### Description of the task
Check each line of the data for the string "indexes". Report how many have it, and give nothing else.

-*-*-

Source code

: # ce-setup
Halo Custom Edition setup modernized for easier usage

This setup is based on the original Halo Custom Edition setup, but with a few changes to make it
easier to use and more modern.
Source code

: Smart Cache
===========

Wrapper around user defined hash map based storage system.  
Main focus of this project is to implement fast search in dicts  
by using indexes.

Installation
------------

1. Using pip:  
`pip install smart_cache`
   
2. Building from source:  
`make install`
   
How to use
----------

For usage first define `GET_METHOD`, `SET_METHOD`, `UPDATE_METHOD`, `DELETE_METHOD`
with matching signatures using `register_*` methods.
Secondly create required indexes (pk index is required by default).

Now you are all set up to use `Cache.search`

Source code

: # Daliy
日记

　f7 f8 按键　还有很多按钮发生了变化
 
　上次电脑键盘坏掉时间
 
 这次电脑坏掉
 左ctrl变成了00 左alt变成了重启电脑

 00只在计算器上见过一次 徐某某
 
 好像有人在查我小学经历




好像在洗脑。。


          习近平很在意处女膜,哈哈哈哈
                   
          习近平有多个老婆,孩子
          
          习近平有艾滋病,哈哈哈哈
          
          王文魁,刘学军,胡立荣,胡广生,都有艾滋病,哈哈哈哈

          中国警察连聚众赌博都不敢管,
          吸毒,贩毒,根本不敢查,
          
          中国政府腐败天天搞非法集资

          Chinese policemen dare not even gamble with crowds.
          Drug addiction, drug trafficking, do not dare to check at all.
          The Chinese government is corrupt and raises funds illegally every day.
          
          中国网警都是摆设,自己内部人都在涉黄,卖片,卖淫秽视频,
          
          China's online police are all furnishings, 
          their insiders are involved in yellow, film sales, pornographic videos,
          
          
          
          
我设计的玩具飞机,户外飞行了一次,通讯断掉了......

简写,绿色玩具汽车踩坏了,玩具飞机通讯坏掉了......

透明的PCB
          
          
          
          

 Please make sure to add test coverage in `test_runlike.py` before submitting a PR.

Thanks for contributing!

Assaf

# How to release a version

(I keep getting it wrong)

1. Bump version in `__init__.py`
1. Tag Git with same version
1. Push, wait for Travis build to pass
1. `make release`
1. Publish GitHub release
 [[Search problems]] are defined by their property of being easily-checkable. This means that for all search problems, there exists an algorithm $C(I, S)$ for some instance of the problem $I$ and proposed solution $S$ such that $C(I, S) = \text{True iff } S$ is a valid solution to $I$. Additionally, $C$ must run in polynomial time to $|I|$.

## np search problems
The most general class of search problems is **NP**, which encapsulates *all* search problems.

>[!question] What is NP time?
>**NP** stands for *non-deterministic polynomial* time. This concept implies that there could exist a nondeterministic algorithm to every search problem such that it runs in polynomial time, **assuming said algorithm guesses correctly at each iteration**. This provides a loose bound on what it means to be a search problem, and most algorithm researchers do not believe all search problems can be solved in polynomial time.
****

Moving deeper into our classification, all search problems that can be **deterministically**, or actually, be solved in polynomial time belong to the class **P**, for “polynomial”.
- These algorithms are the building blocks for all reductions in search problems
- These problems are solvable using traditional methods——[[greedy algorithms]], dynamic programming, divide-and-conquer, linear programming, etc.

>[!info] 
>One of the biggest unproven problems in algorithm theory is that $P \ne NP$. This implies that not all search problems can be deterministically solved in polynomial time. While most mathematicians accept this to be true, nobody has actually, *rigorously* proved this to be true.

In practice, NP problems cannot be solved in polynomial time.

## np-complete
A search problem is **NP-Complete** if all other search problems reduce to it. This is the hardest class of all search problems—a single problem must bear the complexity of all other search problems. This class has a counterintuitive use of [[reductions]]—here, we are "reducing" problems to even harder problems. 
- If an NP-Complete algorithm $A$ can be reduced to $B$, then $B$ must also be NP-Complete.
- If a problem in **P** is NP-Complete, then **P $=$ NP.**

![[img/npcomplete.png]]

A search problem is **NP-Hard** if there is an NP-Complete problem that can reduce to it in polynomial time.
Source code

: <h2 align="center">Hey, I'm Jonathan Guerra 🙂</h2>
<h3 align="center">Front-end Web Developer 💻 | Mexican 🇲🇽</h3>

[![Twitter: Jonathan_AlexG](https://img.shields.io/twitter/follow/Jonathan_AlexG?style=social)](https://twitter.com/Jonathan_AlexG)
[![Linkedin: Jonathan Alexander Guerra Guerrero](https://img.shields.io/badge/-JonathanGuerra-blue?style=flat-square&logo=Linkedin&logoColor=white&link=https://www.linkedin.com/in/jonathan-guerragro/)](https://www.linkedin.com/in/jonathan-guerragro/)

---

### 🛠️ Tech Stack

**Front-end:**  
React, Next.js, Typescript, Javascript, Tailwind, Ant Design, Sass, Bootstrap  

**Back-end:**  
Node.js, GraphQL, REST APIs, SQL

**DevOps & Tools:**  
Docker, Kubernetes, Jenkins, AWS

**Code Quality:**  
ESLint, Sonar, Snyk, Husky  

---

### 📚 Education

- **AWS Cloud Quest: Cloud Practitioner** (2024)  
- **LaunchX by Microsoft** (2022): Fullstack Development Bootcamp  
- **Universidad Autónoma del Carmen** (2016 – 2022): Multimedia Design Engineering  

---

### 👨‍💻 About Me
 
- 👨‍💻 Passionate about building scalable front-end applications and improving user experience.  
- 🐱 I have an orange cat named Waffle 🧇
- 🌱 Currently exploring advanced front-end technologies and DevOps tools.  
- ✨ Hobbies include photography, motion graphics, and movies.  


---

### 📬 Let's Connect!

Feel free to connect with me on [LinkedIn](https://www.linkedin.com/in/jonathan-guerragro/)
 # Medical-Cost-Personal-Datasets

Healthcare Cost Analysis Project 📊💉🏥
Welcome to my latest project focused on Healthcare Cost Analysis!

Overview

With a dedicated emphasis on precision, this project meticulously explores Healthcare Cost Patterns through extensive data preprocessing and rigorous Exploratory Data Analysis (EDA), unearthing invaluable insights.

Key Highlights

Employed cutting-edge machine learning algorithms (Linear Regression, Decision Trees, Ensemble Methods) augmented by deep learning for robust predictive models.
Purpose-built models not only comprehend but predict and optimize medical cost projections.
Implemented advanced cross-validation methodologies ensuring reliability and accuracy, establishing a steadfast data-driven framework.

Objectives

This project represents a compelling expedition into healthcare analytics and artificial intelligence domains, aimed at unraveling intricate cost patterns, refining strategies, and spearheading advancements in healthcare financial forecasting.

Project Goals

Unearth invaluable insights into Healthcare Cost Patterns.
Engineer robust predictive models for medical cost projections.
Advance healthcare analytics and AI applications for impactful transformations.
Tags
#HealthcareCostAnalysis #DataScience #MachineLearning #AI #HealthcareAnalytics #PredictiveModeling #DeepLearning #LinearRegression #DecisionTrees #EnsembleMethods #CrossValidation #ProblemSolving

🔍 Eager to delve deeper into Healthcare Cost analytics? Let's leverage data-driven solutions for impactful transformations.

-*-*-

### Solution for this problem
2